Anyhelp is appreciated.

1 ACCEPTED SOLUTION

avatar
New Contributor

So, I found out that the problem was caused by hive-testbench/settings/load-partitioned.sql. This file is used as init file for hive on generating TPC-DS data. It has some configs for hive, including hive.tez.java.opts.

set hive.tez.java.opts=-XX:+PrintGCDetails -verbose:gc -XX:+PrintGCTimeStamps -XX:+UseNUMA -XX:+UseG1GC -XX:+HeapDumpOnOutOfMemoryError -XX:HeapDumpPath=/tmp/;

This config conflicts with default HDP Hive config.

Two ways to solve it:

1. Change hive.tez.java.opts in hive-testbench/settings/load-partitioned.sql to use UseParallelGC (recommended).

set hive.tez.java.opts=-XX:+PrintGCDetails -verbose:gc -XX:+PrintGCTimeStamps -XX:+UseNUMA -XX:+UseParallelGC -XX:+HeapDumpOnOutOfMemoryError -XX:HeapDumpPath=/tmp/;

or

2. Set hive config on Ambari to use UseG1GC java garbage collecto

tez.am.launch.cmd-opts: -XX:+PrintGCDetails -verbose:gc -XX:+PrintGCTimeStamps -XX:+UseNUMA --XX:+UseG1GC

tez.task.launch.cmd-opts: -XX:+PrintGCDetails -verbose:gc -XX:+PrintGCTimeStamps -XX:+UseNUMA -XX:+UseG1GC

hive.tez.java.opt: -server -Djava.net.preferIPv4Stack=true -XX:NewRatio=8 -XX:+UseNUMA -XX:+UseG1GC -XX:+PrintGCDetails -verbose:gc -XX:+PrintGCTimeStamps

View solution in original post

3 REPLIES 3

avatar
New Contributor

Same here!
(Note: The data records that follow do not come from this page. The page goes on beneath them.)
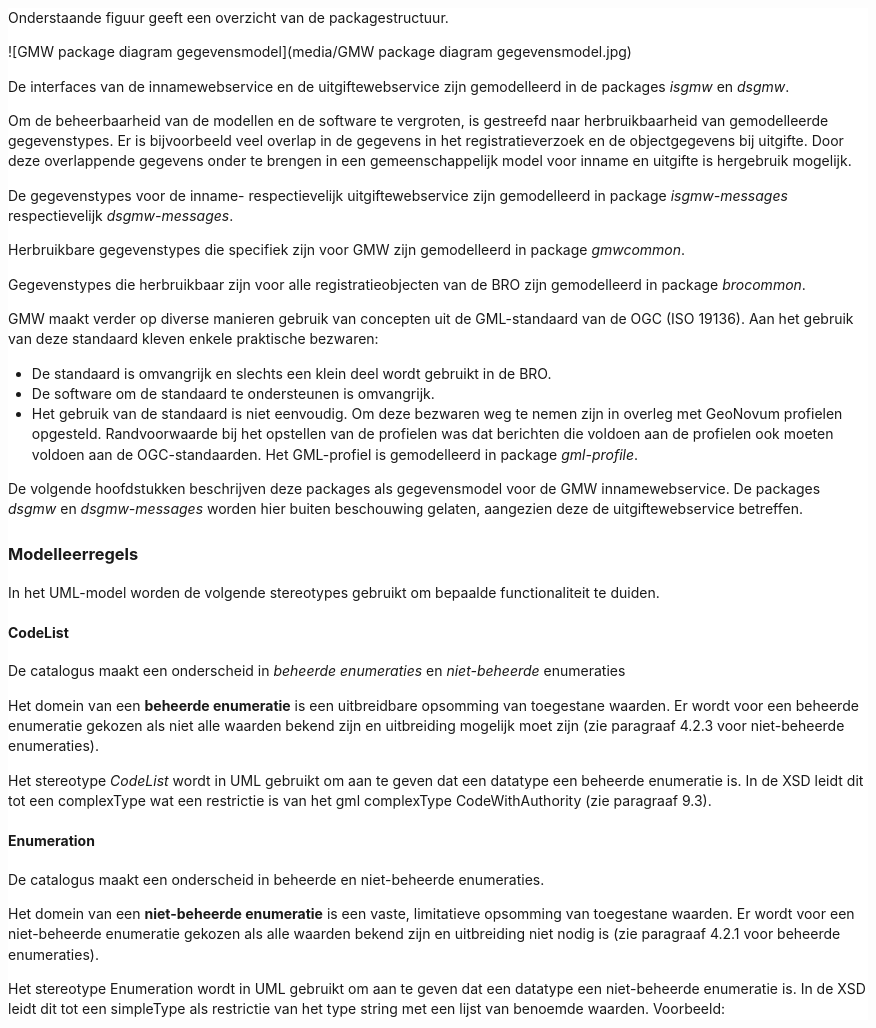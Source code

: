 Onderstaande figuur geeft een overzicht van de packagestructuur. 

![GMW package diagram gegevensmodel](media/GMW package diagram gegevensmodel.jpg)

De interfaces van de innamewebservice en de uitgiftewebservice zijn gemodelleerd in de packages *isgmw* en *dsgmw*.

Om de beheerbaarheid van de modellen en de software te vergroten, is gestreefd naar herbruikbaarheid van gemodelleerde gegevenstypes. Er is bijvoorbeeld veel overlap in de gegevens in het registratieverzoek en de objectgegevens bij uitgifte. Door deze overlappende gegevens onder te brengen in een gemeenschappelijk model voor inname en uitgifte is hergebruik mogelijk.

De gegevenstypes voor de inname- respectievelijk uitgiftewebservice zijn gemodelleerd in package *isgmw-messages* respectievelijk *dsgmw-messages*.

Herbruikbare gegevenstypes die specifiek zijn voor GMW zijn gemodelleerd in package *gmwcommon*.

Gegevenstypes die herbruikbaar zijn voor alle registratieobjecten van de BRO zijn gemodelleerd in package *brocommon*.

GMW maakt verder op diverse manieren gebruik van concepten uit de GML-standaard van de OGC (ISO 19136). Aan het gebruik van deze standaard kleven enkele praktische bezwaren:
* De standaard is omvangrijk en slechts een klein deel wordt gebruikt in de BRO.
* De software om de standaard te ondersteunen is omvangrijk.
* Het gebruik van de standaard is niet eenvoudig.
Om deze bezwaren weg te nemen zijn in overleg met GeoNovum profielen opgesteld. Randvoorwaarde bij het opstellen van de profielen was dat berichten die voldoen aan de profielen ook moeten voldoen aan de OGC-standaarden. Het GML-profiel is gemodelleerd in package *gml-profile*.

De volgende hoofdstukken beschrijven deze packages als gegevensmodel voor de GMW innamewebservice. De packages *dsgmw* en *dsgmw-messages* worden hier buiten beschouwing gelaten, aangezien deze de uitgiftewebservice betreffen. 

### Modelleerregels
In het UML-model worden de volgende stereotypes gebruikt om bepaalde functionaliteit te duiden.
#### CodeList
De catalogus maakt een onderscheid in *beheerde enumeraties* en *niet-beheerde* enumeraties

Het domein van een **beheerde enumeratie** is een uitbreidbare opsomming van toegestane waarden. Er wordt voor een beheerde enumeratie gekozen als niet alle waarden bekend zijn en uitbreiding mogelijk moet zijn (zie paragraaf 4.2.3 voor niet-beheerde enumeraties).

Het stereotype *CodeList* wordt in UML gebruikt om aan te geven dat een datatype een beheerde enumeratie is. In de XSD leidt dit tot een complexType wat een restrictie is van het gml complexType CodeWithAuthority (zie paragraaf 9.3).

#### Enumeration
De catalogus maakt een onderscheid in beheerde en niet-beheerde enumeraties.

Het domein van een **niet-beheerde enumeratie** is een vaste, limitatieve opsomming van toegestane waarden. Er wordt voor een niet-beheerde enumeratie gekozen als alle waarden bekend zijn en uitbreiding niet nodig is (zie paragraaf 4.2.1 voor beheerde enumeraties).

Het stereotype Enumeration wordt in UML gebruikt om aan te geven dat een datatype een niet-beheerde enumeratie is. In de XSD leidt dit tot een simpleType als restrictie van het type string met een lijst van benoemde waarden. Voorbeeld:
<simpleType name="IndicationYesNoEnumeration">
  <restriction base="string">
    <enumeration value="ja">
    <enumeration value="nee">
  </restriction>
</simpleType>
Deployed Hortonworks Data Platform on Google Cloud using bdutil. Ambari is ok. When I try to gen data using tpcds setup it fails with same error as you though.

Did you find any solution?

avatar
New Contributor

So, I found out that the problem was caused by hive-testbench/settings/load-partitioned.sql. This file is used as init file for hive on generating TPC-DS data. It has some configs for hive, including hive.tez.java.opts.

set hive.tez.java.opts=-XX:+PrintGCDetails -verbose:gc -XX:+PrintGCTimeStamps -XX:+UseNUMA -XX:+UseG1GC -XX:+HeapDumpOnOutOfMemoryError -XX:HeapDumpPath=/tmp/;

This config conflicts with default HDP Hive config.

Two ways to solve it:

1. Change hive.tez.java.opts in hive-testbench/settings/load-partitioned.sql to use UseParallelGC (recommended).

set hive.tez.java.opts=-XX:+PrintGCDetails -verbose:gc -XX:+PrintGCTimeStamps -XX:+UseNUMA -XX:+UseParallelGC -XX:+HeapDumpOnOutOfMemoryError -XX:HeapDumpPath=/tmp/;

or

2. Set hive config on Ambari to use UseG1GC java garbage collecto

tez.am.launch.cmd-opts: -XX:+PrintGCDetails -verbose:gc -XX:+PrintGCTimeStamps -XX:+UseNUMA --XX:+UseG1GC

tez.task.launch.cmd-opts: -XX:+PrintGCDetails -verbose:gc -XX:+PrintGCTimeStamps -XX:+UseNUMA -XX:+UseG1GC

hive.tez.java.opt: -server -Djava.net.preferIPv4Stack=true -XX:NewRatio=8 -XX:+UseNUMA -XX:+UseG1GC -XX:+PrintGCDetails -verbose:gc -XX:+PrintGCTimeStamps

avatar
Master Guru

+1 Another solution is to comment out hive.tez.java.opts in that sql file and manage the GC from Ambari.